If you’re a fan of the tabletop game, you’ll remember Baphomet, the palace-dwelling minotaur, who’s another very big baddie to fight on the way to Zariel. He’s got some dastardly tricks up his sleeve, like leaping into the air and slamming back down to put an end to your efforts.
If you can get past these, at last Zariel awaits in the heart of the blighted Citadel, encircled by flames and flanked by some suped up cronies you’ll have to pick off, too. True to the lore, Zariel’s got some near-deific magical abilities, with the power to engulf you in flames, blast you with corrosive energy, and swipe you with her Mjölnir-like hammer Matalotok. It’s an epic showdown, and another of the module’s highlights for Mosiondz. “Zariel’s challenge is very neat, it’s very tough,” he tells me. “It [has] a beautiful setting, really challenging gameplay, really neat graphics to it […] it’ll be a lot of fun.” Beyond this, I won’t give anything away; the battle and its consequences need to be experienced full-on and firsthand.

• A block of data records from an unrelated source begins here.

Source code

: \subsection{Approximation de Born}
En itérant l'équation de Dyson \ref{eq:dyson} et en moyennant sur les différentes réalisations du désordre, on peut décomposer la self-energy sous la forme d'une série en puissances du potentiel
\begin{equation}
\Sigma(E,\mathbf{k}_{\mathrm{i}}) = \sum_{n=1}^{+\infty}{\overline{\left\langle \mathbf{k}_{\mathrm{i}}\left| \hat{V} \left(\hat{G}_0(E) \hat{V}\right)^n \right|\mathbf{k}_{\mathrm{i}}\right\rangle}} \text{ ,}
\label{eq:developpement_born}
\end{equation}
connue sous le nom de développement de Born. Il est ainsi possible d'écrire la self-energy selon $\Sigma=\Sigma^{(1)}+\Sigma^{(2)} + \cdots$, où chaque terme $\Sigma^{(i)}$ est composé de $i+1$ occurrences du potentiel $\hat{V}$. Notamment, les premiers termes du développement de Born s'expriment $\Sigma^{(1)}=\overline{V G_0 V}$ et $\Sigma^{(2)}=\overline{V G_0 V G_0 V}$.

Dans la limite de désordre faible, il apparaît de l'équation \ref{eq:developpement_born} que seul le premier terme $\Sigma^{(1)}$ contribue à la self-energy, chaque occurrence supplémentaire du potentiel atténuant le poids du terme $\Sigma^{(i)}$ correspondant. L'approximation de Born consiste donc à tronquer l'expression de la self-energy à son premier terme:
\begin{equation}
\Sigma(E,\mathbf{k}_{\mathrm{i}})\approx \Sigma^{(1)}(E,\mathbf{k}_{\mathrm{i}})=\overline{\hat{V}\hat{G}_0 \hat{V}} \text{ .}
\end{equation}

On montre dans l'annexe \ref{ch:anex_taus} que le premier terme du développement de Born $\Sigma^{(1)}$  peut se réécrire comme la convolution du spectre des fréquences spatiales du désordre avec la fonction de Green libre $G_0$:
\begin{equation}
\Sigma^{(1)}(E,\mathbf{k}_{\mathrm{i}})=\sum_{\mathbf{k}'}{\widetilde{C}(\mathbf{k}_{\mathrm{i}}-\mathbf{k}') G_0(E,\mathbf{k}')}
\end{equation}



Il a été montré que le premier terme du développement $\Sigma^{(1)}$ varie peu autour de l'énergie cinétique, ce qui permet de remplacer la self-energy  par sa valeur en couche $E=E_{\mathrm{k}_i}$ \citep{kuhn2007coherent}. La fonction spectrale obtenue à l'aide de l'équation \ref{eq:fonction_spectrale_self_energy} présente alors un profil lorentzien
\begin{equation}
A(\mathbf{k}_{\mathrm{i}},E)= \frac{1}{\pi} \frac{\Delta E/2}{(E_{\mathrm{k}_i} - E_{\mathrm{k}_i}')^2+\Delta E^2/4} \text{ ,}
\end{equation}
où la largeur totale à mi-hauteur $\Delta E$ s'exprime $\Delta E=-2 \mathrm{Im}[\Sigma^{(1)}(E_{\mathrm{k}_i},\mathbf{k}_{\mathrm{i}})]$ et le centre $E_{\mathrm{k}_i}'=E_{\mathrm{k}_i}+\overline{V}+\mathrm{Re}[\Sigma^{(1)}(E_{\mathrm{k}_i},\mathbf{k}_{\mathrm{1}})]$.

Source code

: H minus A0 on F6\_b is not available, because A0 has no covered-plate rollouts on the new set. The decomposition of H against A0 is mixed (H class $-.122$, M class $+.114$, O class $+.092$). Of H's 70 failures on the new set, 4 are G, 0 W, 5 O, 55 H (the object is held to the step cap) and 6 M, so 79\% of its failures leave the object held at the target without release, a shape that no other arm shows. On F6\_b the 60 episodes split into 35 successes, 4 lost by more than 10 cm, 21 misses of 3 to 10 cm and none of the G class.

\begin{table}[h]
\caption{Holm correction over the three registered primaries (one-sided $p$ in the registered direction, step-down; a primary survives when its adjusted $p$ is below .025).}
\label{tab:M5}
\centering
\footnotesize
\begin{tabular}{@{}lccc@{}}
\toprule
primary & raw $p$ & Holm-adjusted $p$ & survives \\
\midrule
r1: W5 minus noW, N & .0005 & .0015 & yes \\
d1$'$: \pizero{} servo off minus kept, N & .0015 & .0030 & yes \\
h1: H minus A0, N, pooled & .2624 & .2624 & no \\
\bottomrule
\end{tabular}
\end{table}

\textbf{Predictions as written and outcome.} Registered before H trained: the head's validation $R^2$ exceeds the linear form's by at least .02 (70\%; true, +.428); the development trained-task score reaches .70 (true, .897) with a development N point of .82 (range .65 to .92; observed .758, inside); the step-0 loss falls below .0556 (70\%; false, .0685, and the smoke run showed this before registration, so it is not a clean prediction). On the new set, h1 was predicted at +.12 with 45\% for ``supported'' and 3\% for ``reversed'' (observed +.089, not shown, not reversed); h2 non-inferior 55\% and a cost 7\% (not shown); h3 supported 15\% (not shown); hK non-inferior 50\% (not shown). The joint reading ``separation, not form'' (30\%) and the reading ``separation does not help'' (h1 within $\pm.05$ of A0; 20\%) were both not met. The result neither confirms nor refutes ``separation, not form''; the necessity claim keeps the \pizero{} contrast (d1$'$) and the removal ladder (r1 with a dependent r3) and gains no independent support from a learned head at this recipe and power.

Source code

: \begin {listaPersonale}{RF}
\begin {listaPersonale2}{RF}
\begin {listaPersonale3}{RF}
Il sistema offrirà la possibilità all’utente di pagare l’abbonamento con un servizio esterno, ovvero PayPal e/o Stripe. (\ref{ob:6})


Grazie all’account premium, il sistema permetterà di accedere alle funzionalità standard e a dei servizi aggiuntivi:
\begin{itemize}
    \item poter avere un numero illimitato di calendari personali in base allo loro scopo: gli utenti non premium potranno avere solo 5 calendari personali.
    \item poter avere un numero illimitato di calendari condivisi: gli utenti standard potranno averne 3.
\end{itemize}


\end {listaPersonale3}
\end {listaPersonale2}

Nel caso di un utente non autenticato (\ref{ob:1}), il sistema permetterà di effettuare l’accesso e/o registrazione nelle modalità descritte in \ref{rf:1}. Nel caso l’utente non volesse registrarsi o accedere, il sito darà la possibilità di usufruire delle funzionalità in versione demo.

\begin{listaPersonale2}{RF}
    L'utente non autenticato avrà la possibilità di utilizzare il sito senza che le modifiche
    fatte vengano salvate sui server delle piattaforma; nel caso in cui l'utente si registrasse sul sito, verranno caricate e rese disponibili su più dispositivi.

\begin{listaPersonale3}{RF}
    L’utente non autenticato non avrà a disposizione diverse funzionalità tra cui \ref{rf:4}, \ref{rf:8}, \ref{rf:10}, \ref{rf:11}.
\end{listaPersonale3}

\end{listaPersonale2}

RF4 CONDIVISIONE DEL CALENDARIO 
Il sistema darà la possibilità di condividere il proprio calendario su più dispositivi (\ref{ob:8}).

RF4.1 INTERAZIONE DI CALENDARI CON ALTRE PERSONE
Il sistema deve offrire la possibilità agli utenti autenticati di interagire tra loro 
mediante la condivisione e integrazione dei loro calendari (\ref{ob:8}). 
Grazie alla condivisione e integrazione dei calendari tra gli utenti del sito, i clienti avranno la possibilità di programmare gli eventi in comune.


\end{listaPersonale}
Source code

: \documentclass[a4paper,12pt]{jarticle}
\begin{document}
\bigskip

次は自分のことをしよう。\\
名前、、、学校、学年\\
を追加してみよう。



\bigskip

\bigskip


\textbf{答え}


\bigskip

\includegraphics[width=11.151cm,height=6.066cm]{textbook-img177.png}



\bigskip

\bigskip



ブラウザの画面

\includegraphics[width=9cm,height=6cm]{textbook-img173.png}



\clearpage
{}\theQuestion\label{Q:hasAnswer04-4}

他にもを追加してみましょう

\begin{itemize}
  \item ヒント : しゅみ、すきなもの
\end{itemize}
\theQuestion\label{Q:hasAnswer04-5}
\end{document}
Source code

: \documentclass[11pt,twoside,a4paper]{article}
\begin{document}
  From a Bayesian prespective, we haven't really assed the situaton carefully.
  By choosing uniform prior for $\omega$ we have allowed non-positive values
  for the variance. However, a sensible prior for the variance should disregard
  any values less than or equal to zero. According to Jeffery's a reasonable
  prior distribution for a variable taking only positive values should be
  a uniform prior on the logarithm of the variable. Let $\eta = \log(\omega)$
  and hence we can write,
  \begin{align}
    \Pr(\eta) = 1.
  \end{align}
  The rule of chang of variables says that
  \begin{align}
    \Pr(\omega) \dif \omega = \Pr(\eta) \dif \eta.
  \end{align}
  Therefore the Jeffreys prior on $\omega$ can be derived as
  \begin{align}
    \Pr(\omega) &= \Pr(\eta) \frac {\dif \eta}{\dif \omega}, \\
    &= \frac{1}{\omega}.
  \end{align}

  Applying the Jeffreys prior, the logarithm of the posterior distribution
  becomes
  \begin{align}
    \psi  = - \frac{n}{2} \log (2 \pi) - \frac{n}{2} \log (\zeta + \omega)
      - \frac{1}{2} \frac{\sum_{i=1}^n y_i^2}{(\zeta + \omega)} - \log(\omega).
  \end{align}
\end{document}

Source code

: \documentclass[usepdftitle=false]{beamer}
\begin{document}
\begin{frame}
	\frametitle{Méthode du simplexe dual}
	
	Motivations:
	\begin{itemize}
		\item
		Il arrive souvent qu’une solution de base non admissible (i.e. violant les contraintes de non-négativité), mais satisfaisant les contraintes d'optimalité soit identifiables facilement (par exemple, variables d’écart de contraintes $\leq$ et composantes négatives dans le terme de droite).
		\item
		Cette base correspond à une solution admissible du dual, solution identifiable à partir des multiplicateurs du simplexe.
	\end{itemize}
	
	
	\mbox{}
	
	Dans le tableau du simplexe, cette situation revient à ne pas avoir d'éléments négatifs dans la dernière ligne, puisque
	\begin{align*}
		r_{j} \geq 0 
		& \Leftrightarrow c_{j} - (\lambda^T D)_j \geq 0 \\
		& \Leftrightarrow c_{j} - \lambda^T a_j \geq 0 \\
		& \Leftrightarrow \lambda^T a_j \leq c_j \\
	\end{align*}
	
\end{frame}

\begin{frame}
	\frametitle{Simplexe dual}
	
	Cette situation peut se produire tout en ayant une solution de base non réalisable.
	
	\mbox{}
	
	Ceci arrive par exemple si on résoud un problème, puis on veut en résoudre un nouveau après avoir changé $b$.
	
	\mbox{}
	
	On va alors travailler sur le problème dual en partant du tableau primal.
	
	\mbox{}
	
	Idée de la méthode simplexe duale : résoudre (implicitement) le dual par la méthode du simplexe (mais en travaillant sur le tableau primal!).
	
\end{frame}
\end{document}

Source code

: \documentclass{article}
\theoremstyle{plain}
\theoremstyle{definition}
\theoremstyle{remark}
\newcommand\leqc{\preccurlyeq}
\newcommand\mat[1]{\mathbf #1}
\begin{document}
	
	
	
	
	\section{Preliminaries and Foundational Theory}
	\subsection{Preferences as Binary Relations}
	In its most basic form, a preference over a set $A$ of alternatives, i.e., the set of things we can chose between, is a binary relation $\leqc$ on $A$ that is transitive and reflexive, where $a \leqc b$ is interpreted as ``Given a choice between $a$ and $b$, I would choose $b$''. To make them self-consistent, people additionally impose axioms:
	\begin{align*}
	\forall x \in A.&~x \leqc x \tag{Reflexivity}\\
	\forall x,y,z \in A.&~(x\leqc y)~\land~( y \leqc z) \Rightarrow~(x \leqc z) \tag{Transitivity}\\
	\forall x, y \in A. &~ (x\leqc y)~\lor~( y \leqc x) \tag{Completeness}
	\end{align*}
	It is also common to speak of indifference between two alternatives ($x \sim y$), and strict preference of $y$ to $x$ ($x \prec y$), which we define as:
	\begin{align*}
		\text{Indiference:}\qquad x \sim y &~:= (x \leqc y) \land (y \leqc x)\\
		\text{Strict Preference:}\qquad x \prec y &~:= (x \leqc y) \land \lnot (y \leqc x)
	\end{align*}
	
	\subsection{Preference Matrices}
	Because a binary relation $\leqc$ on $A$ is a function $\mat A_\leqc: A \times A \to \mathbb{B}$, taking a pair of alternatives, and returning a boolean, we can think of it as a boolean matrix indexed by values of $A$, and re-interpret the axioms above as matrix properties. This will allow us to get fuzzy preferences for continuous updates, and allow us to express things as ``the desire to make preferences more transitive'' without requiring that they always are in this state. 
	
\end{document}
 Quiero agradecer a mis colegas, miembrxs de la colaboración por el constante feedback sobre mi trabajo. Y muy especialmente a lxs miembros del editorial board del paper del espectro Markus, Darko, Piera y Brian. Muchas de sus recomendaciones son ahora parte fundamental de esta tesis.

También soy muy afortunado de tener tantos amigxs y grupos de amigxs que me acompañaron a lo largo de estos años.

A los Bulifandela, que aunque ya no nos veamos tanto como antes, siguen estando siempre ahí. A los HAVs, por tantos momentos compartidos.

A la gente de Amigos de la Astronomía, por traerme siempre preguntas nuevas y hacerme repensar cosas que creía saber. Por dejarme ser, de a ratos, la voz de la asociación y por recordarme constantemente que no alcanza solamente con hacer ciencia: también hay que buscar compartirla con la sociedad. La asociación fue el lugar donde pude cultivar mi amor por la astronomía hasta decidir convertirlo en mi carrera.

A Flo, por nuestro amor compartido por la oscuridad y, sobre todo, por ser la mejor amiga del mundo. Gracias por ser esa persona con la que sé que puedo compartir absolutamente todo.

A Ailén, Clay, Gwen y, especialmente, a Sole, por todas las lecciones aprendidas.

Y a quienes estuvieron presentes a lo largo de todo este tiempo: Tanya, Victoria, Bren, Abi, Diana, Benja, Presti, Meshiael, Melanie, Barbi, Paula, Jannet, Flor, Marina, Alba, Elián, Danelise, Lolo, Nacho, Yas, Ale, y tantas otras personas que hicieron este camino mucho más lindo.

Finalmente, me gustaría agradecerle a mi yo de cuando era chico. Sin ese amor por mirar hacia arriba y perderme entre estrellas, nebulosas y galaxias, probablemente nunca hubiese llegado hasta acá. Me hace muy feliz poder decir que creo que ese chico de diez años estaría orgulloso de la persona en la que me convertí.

In addition to the locations, main story beats, and ferocious foes, Neverwinter: Avernus ushers in major new Heroic Encounters. Ensnared, for example, sees you join a group of celestials to mount an attack on the Bleeding Citadel in order to free one of Bel’s most powerful generals. There are also minor ones, which charge you with clearing areas of devils, destroying an enemy War Machine, and freeing some poor souls trapped inside coins. There are additionally plenty of goodies to scoop up, like the Expedition Pack of Good Intentions, Lulu’s Bag of Goodies, and other options brimming with upgrades for Infernal gear, new companions, and more.
Neverwinter: Avernus takes you into the bowels of the first level of hell as of today on PC. From what I play, the epic conclusion to the Descent into Avernus plot has plenty to offer for stalwarts, newbies, and D&D fans alike, wrapped up in a rich, story-driven package. As Yeatts puts it, “It basically speaks to the strength of the [D&D] IP – you can take a portion of it, and it’s like, ‘Hey, this is a whole thing!’ It’s an amazing world and it keeps getting richer and richer.” Just remember those life saving scrolls – Zariel’s a tough old beastie.